## Data
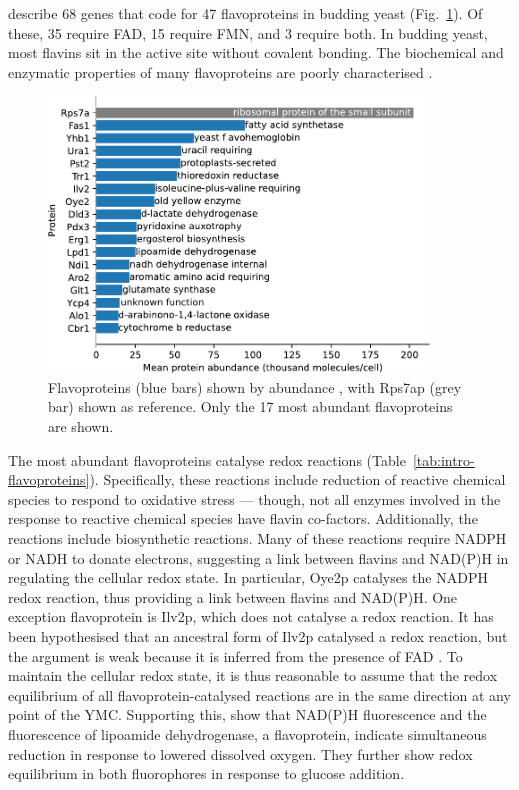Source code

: \textcite{gudipatiFlavoproteomeYeastSaccharomyces2014} describe 68 genes that code for 47 flavoproteins in budding yeast (Fig.\ \ref{fig:intro-flavoprotein-abundance}).
Of these, 35 require FAD, 15 require FMN, and 3 require both.
In budding yeast, most flavins sit in the active site without covalent bonding.
The biochemical and enzymatic properties of many flavoproteins are poorly characterised \parencite{kochStructureBiochemicalKinetic2017}.

\begin{figure}
  \centering
  \includegraphics[width=0.9\textwidth]{flavoprotein_abundance_bar}
  \caption[
    Flavoproteins shown by abundance
  ]{
    Flavoproteins (blue bars) shown by abundance \parencite{hoUnificationProteinAbundance2018}, with Rps7ap (grey bar) shown as reference.
    Only the 17 most abundant flavoproteins are shown.
    }
  \label{fig:intro-flavoprotein-abundance}
\end{figure}

The most abundant flavoproteins catalyse redox reactions (Table~\ref{tab:intro-flavoproteins}).
Specifically, these reactions include reduction of reactive chemical species to respond to oxidative stress --- though, not all enzymes involved in the response to reactive chemical species have flavin co-factors.
Additionally, the reactions include biosynthetic reactions.
Many of these reactions require NADPH or NADH to donate electrons, suggesting a link between flavins and NAD(P)H in regulating the cellular redox state.
In particular, Oye2p catalyses the NADPH redox reaction, thus providing a link between flavins and NAD(P)H\@.
One exception flavoprotein is Ilv2p, which does not catalyse a redox reaction.
It has been hypothesised that an ancestral form of Ilv2p catalysed a redox reaction, but the argument is weak because it is inferred from the presence of FAD \parencite{pangCrystalStructureYeast2002}.
To maintain the cellular redox state, it is thus reasonable to assume that the redox equilibrium of all flavoprotein-catalysed reactions are in the same direction at any point of the YMC\@.
Supporting this, \textcite{sianoNADHFlavinFluorescence1989} show that NAD(P)H fluorescence and the fluorescence of lipoamide dehydrogenase, a flavoprotein, indicate simultaneous reduction in response to lowered dissolved oxygen.
They further show redox equilibrium in both fluorophores in response to glucose addition.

## Problem to work on
Without any pictures, output exactly the lines from the start of the material through the line that contains "In particular, Oye2p", and only those.

## Solution for this exercise
Source code

: \textcite{gudipatiFlavoproteomeYeastSaccharomyces2014} describe 68 genes that code for 47 flavoproteins in budding yeast (Fig.\ \ref{fig:intro-flavoprotein-abundance}).
Of these, 35 require FAD, 15 require FMN, and 3 require both.
In budding yeast, most flavins sit in the active site without covalent bonding.
The biochemical and enzymatic properties of many flavoproteins are poorly characterised \parencite{kochStructureBiochemicalKinetic2017}.

\begin{figure}
  \centering
  \includegraphics[width=0.9\textwidth]{flavoprotein_abundance_bar}
  \caption[
    Flavoproteins shown by abundance
  ]{
    Flavoproteins (blue bars) shown by abundance \parencite{hoUnificationProteinAbundance2018}, with Rps7ap (grey bar) shown as reference.
    Only the 17 most abundant flavoproteins are shown.
    }
  \label{fig:intro-flavoprotein-abundance}
\end{figure}

The most abundant flavoproteins catalyse redox reactions (Table~\ref{tab:intro-flavoproteins}).
Specifically, these reactions include reduction of reactive chemical species to respond to oxidative stress --- though, not all enzymes involved in the response to reactive chemical species have flavin co-factors.
Additionally, the reactions include biosynthetic reactions.
Many of these reactions require NADPH or NADH to donate electrons, suggesting a link between flavins and NAD(P)H in regulating the cellular redox state.
In particular, Oye2p catalyses the NADPH redox reaction, thus providing a link between flavins and NAD(P)H\@.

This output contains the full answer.